═══ Record set

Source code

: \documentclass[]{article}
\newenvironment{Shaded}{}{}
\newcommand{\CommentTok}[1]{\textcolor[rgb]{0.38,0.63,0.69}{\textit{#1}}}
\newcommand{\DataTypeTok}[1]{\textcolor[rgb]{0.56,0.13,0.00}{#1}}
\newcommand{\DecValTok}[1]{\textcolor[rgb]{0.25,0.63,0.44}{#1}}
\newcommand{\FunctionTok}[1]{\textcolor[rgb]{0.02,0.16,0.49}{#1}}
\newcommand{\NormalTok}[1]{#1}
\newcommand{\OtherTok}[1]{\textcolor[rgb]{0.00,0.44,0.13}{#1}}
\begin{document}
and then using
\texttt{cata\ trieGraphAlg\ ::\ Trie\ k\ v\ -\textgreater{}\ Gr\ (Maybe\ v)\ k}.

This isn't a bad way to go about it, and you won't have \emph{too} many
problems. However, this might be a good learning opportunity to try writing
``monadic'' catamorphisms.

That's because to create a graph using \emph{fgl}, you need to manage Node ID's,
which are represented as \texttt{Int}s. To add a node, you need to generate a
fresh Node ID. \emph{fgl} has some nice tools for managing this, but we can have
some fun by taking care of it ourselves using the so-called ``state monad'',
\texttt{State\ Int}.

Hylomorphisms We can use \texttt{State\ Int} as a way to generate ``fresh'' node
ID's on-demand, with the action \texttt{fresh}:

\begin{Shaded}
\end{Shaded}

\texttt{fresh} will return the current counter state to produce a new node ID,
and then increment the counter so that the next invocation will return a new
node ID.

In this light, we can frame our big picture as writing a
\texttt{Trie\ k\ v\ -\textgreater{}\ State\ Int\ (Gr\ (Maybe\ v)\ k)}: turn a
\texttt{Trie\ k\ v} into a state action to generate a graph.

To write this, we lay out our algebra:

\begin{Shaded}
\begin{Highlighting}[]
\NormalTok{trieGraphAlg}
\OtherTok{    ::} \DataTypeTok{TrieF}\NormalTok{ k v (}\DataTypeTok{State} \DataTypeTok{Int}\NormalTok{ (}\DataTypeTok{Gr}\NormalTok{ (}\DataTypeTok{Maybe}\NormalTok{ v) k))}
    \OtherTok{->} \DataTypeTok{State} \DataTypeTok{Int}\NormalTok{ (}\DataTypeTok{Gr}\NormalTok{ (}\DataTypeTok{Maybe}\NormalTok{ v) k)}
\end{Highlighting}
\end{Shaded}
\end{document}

══════

Description of the task.
State how many lines in the records above contain the word "newcommand", giving only the number.

Exercise solution.
6